WHAT TO DO: Give back exactly the lines of the material below that start at the line containing "- Proposing new features" and end at the line containing "on your machine.", and no others.

RECORDS SUPPLIED:
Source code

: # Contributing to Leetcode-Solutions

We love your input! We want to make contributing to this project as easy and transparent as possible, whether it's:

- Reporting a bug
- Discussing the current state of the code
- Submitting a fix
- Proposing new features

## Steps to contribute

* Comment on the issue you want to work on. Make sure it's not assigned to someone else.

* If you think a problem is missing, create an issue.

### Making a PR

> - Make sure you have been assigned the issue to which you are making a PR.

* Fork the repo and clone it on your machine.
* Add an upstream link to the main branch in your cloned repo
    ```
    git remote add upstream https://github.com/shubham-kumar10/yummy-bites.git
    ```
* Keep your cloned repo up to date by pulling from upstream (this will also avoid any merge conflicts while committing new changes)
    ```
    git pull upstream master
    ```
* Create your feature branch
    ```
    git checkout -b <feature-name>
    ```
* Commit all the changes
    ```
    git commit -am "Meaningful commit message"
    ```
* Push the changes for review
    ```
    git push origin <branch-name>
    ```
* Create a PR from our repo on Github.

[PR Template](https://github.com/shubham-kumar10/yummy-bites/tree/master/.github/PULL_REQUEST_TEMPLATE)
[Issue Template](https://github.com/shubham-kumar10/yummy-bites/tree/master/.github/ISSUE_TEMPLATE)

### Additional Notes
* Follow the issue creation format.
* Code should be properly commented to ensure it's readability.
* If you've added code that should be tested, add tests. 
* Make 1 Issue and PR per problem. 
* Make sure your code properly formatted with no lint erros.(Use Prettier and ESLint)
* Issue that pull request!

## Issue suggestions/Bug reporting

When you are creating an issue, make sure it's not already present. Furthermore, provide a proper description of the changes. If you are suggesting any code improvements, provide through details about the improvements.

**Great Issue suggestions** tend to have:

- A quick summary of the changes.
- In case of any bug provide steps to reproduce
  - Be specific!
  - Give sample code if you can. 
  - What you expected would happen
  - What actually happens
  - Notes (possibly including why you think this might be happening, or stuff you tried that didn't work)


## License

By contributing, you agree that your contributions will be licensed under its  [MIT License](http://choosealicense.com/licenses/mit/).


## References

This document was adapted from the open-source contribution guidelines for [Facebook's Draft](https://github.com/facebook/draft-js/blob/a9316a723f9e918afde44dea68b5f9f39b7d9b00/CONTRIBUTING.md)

RESULT:
- Proposing new features

## Steps to contribute

* Comment on the issue you want to work on. Make sure it's not assigned to someone else.

* If you think a problem is missing, create an issue.

### Making a PR

> - Make sure you have been assigned the issue to which you are making a PR.

* Fork the repo and clone it on your machine.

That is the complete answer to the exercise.